The entries below contain a line with "## Social networks" and a line with "Also remember to". Quote exactly those two lines and all lines between them.

- - - - - - -

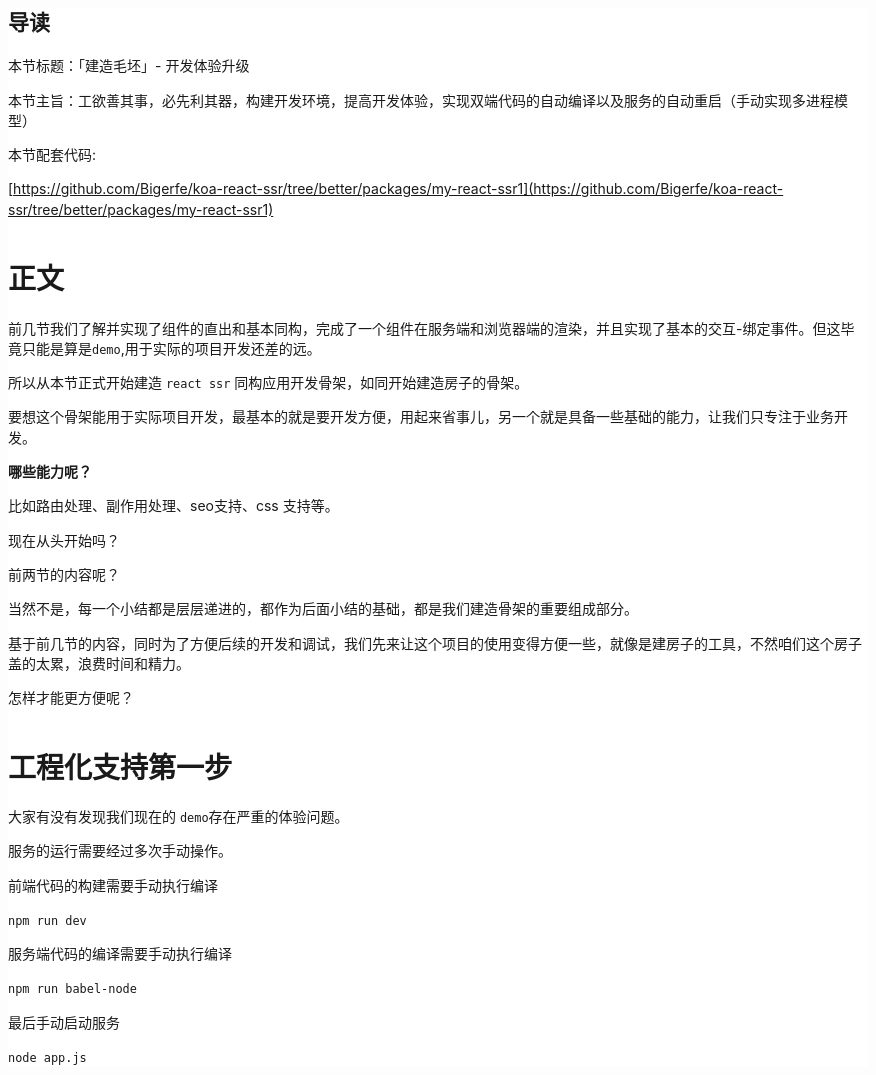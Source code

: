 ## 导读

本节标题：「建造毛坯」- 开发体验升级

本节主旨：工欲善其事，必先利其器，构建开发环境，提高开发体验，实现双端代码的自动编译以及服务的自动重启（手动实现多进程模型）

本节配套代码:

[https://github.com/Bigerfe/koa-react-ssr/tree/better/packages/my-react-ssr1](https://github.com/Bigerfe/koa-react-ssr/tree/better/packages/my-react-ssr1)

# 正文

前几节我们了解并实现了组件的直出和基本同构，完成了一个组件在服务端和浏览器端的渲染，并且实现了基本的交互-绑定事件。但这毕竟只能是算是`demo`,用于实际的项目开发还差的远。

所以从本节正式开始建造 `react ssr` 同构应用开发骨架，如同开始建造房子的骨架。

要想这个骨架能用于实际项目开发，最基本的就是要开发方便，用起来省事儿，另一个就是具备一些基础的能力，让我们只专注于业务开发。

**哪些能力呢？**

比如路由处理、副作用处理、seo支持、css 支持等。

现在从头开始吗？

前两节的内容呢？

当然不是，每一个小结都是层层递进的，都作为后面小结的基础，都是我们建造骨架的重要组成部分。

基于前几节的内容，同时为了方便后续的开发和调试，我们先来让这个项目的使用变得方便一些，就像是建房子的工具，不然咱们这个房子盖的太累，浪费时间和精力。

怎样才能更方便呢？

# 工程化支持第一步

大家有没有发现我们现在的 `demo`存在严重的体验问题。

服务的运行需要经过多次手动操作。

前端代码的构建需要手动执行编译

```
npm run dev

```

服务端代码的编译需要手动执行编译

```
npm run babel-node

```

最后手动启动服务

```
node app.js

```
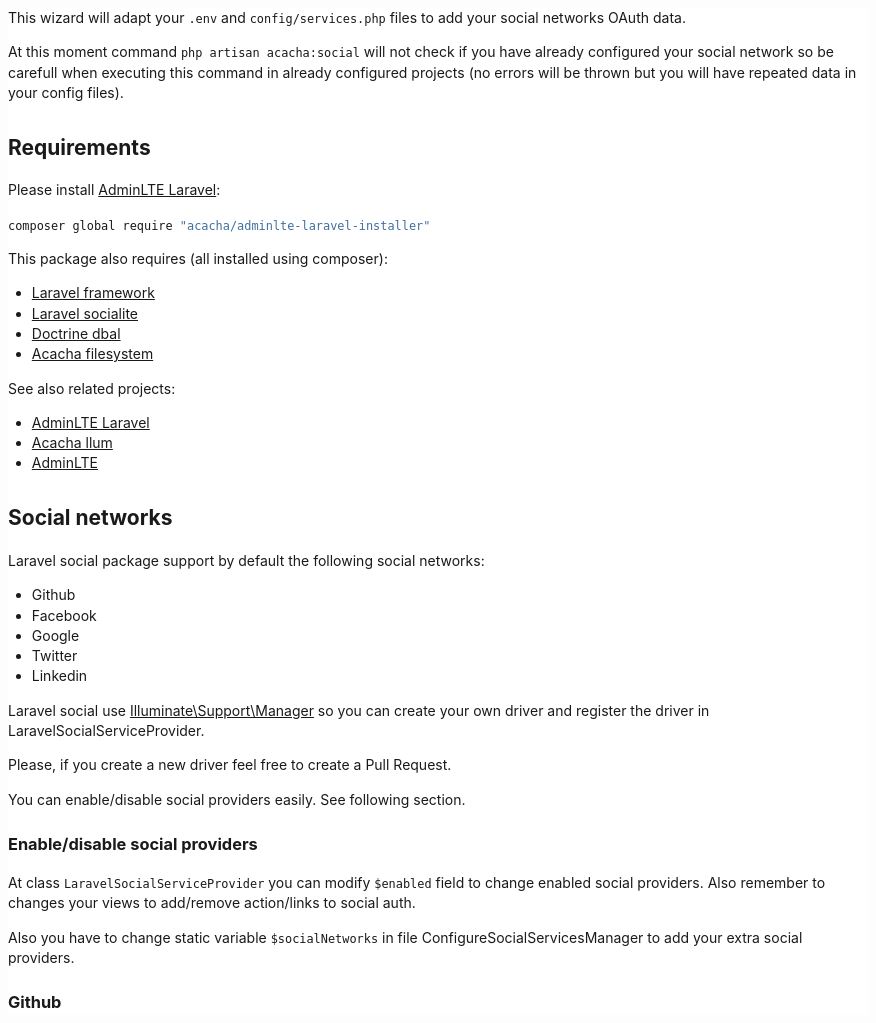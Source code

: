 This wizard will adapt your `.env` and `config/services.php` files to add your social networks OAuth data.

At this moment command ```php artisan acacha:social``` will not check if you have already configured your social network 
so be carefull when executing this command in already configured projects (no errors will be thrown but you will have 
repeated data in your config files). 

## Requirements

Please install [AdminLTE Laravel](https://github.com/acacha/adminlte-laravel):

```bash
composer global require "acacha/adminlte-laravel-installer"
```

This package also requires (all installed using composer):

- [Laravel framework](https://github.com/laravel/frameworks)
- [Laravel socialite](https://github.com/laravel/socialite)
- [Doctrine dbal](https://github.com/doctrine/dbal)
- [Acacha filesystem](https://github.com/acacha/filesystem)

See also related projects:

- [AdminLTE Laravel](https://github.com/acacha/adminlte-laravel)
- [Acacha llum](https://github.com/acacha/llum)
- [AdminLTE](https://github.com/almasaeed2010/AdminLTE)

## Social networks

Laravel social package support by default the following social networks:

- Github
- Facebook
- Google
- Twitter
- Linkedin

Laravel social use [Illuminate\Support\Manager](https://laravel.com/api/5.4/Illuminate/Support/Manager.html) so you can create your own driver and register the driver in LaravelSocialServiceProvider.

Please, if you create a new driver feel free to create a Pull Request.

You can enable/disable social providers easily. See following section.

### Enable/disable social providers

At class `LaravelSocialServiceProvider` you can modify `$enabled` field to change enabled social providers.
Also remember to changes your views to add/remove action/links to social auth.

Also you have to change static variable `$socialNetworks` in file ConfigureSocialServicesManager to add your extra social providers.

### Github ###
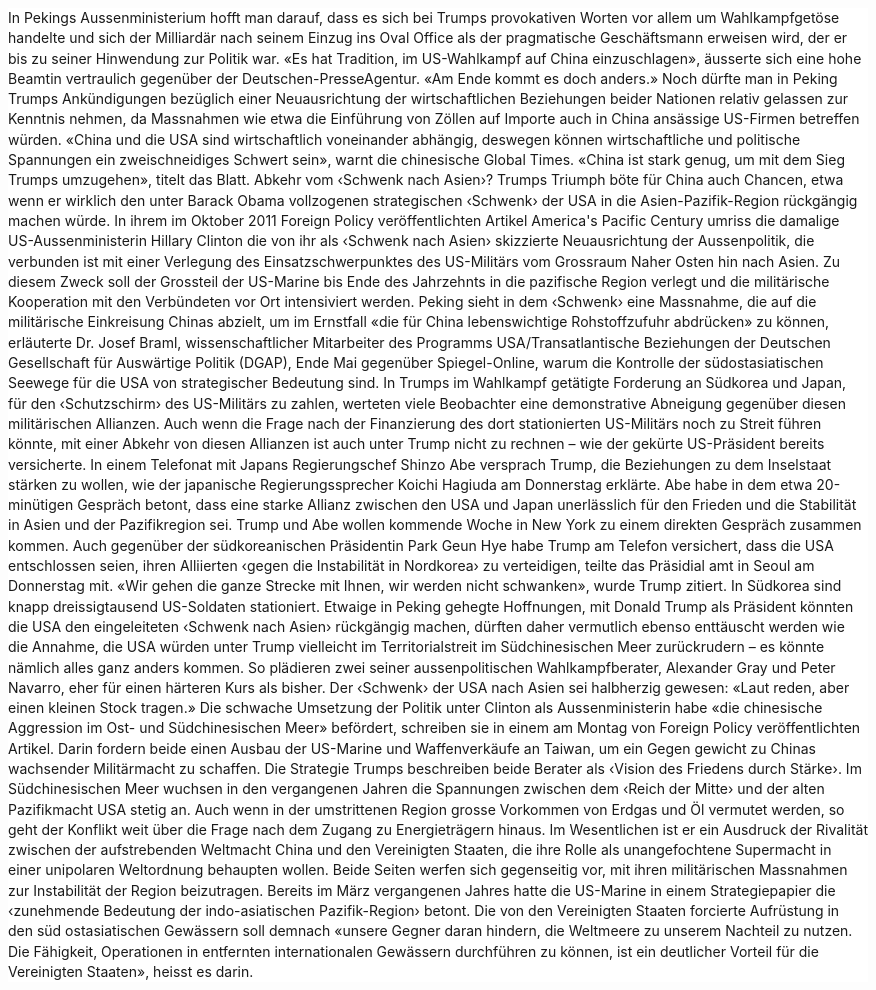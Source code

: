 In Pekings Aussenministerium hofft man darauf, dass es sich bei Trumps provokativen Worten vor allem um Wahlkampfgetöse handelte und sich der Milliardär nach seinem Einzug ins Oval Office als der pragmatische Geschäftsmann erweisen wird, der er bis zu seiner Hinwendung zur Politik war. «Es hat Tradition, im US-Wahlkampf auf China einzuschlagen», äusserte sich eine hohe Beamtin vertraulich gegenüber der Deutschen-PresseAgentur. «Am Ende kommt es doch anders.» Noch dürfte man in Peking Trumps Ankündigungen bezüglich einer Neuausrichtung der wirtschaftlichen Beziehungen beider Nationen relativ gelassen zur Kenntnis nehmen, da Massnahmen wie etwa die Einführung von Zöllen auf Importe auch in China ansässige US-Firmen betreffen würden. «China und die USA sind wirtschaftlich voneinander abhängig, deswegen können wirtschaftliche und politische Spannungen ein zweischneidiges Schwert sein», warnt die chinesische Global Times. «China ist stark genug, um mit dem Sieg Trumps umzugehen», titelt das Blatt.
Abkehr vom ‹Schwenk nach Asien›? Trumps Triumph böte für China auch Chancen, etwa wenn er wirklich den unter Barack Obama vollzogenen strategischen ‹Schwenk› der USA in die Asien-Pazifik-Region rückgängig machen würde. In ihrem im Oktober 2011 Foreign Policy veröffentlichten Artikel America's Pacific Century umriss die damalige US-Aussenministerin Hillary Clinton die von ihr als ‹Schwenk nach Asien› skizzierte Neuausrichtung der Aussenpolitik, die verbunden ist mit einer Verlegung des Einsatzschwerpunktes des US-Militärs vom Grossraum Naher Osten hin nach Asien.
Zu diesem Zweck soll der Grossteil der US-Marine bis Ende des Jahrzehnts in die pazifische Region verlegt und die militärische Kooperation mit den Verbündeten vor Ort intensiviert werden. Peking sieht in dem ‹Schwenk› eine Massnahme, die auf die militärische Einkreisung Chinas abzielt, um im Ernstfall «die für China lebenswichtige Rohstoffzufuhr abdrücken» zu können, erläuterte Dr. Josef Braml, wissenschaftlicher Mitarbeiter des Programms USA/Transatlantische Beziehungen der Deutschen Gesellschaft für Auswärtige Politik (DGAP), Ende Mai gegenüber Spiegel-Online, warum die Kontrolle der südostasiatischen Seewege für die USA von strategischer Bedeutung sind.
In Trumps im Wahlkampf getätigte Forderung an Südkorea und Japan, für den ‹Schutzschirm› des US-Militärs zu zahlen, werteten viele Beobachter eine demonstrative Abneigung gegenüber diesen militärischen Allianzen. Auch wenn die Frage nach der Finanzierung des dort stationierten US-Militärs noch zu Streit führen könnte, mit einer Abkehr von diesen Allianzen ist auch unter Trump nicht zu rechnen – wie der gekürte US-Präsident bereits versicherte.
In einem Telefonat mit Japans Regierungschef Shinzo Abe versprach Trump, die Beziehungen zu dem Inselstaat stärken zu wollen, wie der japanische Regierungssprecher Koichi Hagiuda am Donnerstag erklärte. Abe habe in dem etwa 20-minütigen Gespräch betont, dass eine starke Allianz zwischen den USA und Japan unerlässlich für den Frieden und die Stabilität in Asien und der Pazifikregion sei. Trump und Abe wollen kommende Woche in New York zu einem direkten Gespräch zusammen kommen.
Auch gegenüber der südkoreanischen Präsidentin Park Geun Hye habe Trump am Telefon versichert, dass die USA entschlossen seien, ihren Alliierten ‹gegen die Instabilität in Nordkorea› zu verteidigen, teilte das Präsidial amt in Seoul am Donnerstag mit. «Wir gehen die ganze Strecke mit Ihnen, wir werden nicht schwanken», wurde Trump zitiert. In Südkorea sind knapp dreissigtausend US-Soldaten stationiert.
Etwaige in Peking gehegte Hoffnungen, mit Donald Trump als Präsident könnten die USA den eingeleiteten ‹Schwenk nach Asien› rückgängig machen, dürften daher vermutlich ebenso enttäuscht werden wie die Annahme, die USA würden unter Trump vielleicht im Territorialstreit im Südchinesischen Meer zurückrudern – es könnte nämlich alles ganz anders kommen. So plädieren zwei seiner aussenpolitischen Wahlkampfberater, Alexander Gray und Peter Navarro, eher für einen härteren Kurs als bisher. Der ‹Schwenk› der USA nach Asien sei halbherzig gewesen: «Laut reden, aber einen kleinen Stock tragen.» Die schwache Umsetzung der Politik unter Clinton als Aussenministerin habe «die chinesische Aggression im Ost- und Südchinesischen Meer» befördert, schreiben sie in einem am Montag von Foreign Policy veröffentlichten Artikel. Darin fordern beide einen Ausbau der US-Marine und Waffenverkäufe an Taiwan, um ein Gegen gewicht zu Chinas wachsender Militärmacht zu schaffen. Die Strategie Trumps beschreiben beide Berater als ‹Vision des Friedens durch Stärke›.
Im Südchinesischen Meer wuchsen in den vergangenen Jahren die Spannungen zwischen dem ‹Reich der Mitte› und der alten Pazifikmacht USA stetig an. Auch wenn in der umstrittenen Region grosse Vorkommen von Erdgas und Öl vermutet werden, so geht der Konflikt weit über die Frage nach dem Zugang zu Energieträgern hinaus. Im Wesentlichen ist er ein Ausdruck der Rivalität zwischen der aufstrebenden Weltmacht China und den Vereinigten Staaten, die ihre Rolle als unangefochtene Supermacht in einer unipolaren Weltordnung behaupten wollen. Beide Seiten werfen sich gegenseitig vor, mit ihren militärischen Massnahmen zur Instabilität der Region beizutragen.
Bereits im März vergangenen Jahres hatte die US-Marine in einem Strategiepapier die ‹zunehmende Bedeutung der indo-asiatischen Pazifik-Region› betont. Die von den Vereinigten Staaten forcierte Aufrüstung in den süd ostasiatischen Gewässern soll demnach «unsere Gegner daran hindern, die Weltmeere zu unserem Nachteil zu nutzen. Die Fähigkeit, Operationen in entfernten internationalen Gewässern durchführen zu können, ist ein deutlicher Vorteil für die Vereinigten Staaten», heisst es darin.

- - - - - - -

• **Solution to this task**
## Social networks

Laravel social package support by default the following social networks:

- Github
- Facebook
- Google
- Twitter
- Linkedin

Laravel social use [Illuminate\Support\Manager](https://laravel.com/api/5.4/Illuminate/Support/Manager.html) so you can create your own driver and register the driver in LaravelSocialServiceProvider.

Please, if you create a new driver feel free to create a Pull Request.

You can enable/disable social providers easily. See following section.

### Enable/disable social providers

At class `LaravelSocialServiceProvider` you can modify `$enabled` field to change enabled social providers.
Also remember to changes your views to add/remove action/links to social auth.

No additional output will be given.